Bazı yayınlarda PKK’nın terör örgütü listesinden çıkarılması ve ardından silahlandırılması gerektiği de savunuluyor. PKK’nın, uluslararası güçlerle beraber IŞİD’le savaşırken örgüte ‘silah bırak’ demenin komik olduğunu savunan Türkiyeli yazarlar da var. Dahası benzer görüşler bazı ülkelerde meclislerde de dile getiriliyor. Bu yazıların ve girişimlerin rastlantı olmadığı bu konuda bir yerlerden düğmeye basıldığı görülüyor.
PKK’yı sempatik gösteren değerlendirmelerin Amerikan Savunma Bakanlığı’na (Pentagon) yakın yayınlarda da yer alması tertibin kaynağını gösteriyor.
Doğrudan ve dolaylı olarak Ankara’nın uluslararası kamuoyunu PKK ile ilgili konularda ikna edebilme yeteneğinin IŞİD’le mücadeleye ne kadar destek vereceğine bağlı olduğu söylenmektedir.
ABD’liler Türkiye’ye “Ankara’da Olmayan Müttefikimiz” deme noktasına gelmiştir.

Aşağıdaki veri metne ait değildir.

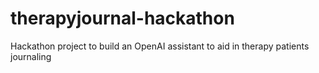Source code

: # therapyjournal-hackathon
Hackathon project to build an OpenAI assistant to aid in therapy patients journaling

ABD ile iş birliği yapmayan Türkiye yerine “Niye Kürdistan’da üslenmeyelim” diyerek İncirlik’in Erbil’e taşınmasını önerenler çıkmaktadır.
“Devrimci şiddet” temeli üzerine örgütlenmiş olan PKK’nın “kural dışı şiddet” uygulaya uygulaya geldiği yer burasıdır.
ABD ve AB’nin terör örgütleri listesinde olan PKK, yakaladığı bu altın fırsatı nakde çevirerek “terörist örgüt” kimliğini atmaya çalışmaktadır. Türkiye; yılanın deri değiştirme operasyonuyla karşı karşıyadır.